Detroit's team ERA this season is 4.19, which is dreadful. Additionally, their innings count is at 440.0, which is in the bottom five in baseball, and they have 27 quality starts, which sits in the middle of the pack. If not for Verlander, this team's pitching would be much, much worse, but a guy like Hamels could instantly make it that much better.
Castellanos, a Turner type and another top prospect for Hamels? Works out for both parties.
Probably one of baseball's biggest surprises this season, the Los Angeles Dodgers just keep on going.
Despite virtually playing without superstar Matt Kemp since April (and they'll have to play most of June without him, too), the Dodgers have certainly held their own. They have the best record in baseball at 32-19 and their combination of offense and defense has been extremely successful.
Their pitching isn't as good as their offense might be, but with Clayton Kershaw leading the way you don't have to be perfect.
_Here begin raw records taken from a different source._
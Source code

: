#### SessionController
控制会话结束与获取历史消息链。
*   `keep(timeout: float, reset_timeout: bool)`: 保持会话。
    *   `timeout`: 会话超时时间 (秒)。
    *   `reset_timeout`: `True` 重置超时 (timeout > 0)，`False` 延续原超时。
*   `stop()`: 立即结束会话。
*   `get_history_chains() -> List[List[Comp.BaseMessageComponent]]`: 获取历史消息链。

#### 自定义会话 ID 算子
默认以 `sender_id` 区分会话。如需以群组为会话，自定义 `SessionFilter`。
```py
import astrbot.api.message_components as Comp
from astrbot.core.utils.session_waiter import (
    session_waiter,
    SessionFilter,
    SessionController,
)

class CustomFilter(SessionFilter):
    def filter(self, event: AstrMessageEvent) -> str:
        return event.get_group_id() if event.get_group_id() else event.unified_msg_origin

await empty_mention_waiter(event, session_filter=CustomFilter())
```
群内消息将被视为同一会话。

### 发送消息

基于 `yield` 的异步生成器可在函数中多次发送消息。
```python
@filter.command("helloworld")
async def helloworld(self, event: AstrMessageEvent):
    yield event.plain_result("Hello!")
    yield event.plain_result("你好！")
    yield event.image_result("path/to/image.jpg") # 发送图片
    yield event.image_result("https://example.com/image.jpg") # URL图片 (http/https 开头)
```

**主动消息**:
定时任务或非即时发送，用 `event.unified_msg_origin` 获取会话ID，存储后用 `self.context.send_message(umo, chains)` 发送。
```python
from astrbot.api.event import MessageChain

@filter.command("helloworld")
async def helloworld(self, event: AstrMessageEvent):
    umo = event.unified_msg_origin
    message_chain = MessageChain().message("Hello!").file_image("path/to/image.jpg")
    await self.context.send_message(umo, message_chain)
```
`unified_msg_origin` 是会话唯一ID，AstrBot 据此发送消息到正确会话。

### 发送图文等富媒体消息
And though behind Kershaw the Dodgers' rotation is lackluster on paper, it isn't terrible by any means. Their team ERA is second in baseball at 3.20, their innings count of 456.1 is in the middle of the pack, and they're fourth in strikeouts with 417.
Their rotation, though, could be not only better with Hamels, it could be scary. Kershaw-Hamels at the top? That's filthy. Baseball's best slider paired with baseball's best changeup would be a sight to see. Chad Billingsley, who hasn't lived up to his expectations over the years, and Chris Capuano, who's bound to regress, have been good, but Hamels is an upgrade any day of the week.
If the Dodgers were willing to part with a top prospect like a Zach Lee, Hamels could be attainable. The Phillies would get their value for Hamels, and Hamels would get to pitch in his home state of California. This might be the smartest option for the Phillies, because if they don't trade Hamels, the no longer bankrupt Dodgers will be at the front of the pack trying to sign Hamels to a contract.